[Records contained in a dataset]
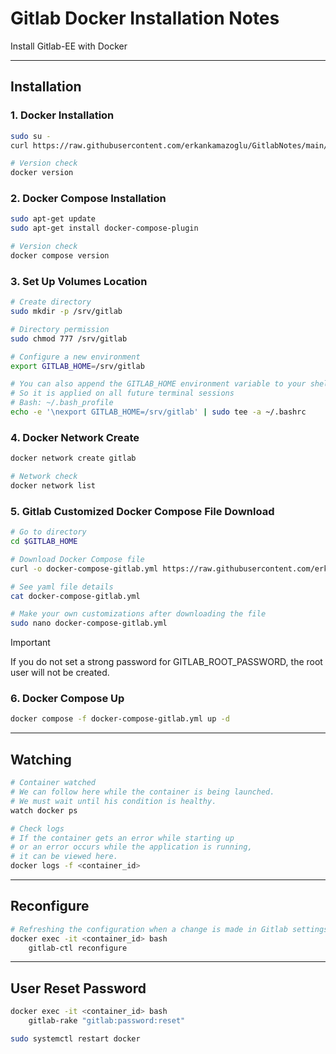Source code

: # Gitlab Docker Installation Notes

Install Gitlab-EE with Docker

***

## Installation

### 1. Docker Installation 

```bash
sudo su -
curl https://raw.githubusercontent.com/erkankamazoglu/GitlabNotes/main/docker-install.sh | bash

# Version check
docker version
```

### 2. Docker Compose Installation 

```bash
sudo apt-get update
sudo apt-get install docker-compose-plugin

# Version check
docker compose version
```

### 3. Set Up Volumes Location

```bash
# Create directory
sudo mkdir -p /srv/gitlab

# Directory permission 
sudo chmod 777 /srv/gitlab

# Configure a new environment
export GITLAB_HOME=/srv/gitlab

# You can also append the GITLAB_HOME environment variable to your shell’s profile 
# So it is applied on all future terminal sessions 
# Bash: ~/.bash_profile
echo -e '\nexport GITLAB_HOME=/srv/gitlab' | sudo tee -a ~/.bashrc
```

### 4. Docker Network Create

```bash 
docker network create gitlab

# Network check
docker network list
```

### 5. Gitlab Customized Docker Compose File Download

```bash 
# Go to directory
cd $GITLAB_HOME

# Download Docker Compose file
curl -o docker-compose-gitlab.yml https://raw.githubusercontent.com/erkankamazoglu/GitlabNotes/main/docker-compose-gitlab.yml

# See yaml file details
cat docker-compose-gitlab.yml

# Make your own customizations after downloading the file
sudo nano docker-compose-gitlab.yml
``` 

> [!IMPORTANT]
> If you do not set a strong password for GITLAB_ROOT_PASSWORD, the root user will not be created. 

### 6. Docker Compose Up

```bash 
docker compose -f docker-compose-gitlab.yml up -d 
```

***

## Watching

```bash 
# Container watched
# We can follow here while the container is being launched. 
# We must wait until his condition is healthy.
watch docker ps

# Check logs
# If the container gets an error while starting up 
# or an error occurs while the application is running, 
# it can be viewed here.
docker logs -f <container_id>
```

***

## Reconfigure

```bash 
# Refreshing the configuration when a change is made in Gitlab settings.
docker exec -it <container_id> bash
    gitlab-ctl reconfigure
```

***

## User Reset Password
```bash 
docker exec -it <container_id> bash
    gitlab-rake "gitlab:password:reset"

sudo systemctl restart docker
```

:: WHAT TO WORK ON ::
From the entries, copy out each line containing the word "githubusercontent".

:: ANSWER TO THE PROBLEM ::
curl https://raw.githubusercontent.com/erkankamazoglu/GitlabNotes/main/docker-install.sh | bash
curl -o docker-compose-gitlab.yml https://raw.githubusercontent.com/erkankamazoglu/GitlabNotes/main/docker-compose-gitlab.yml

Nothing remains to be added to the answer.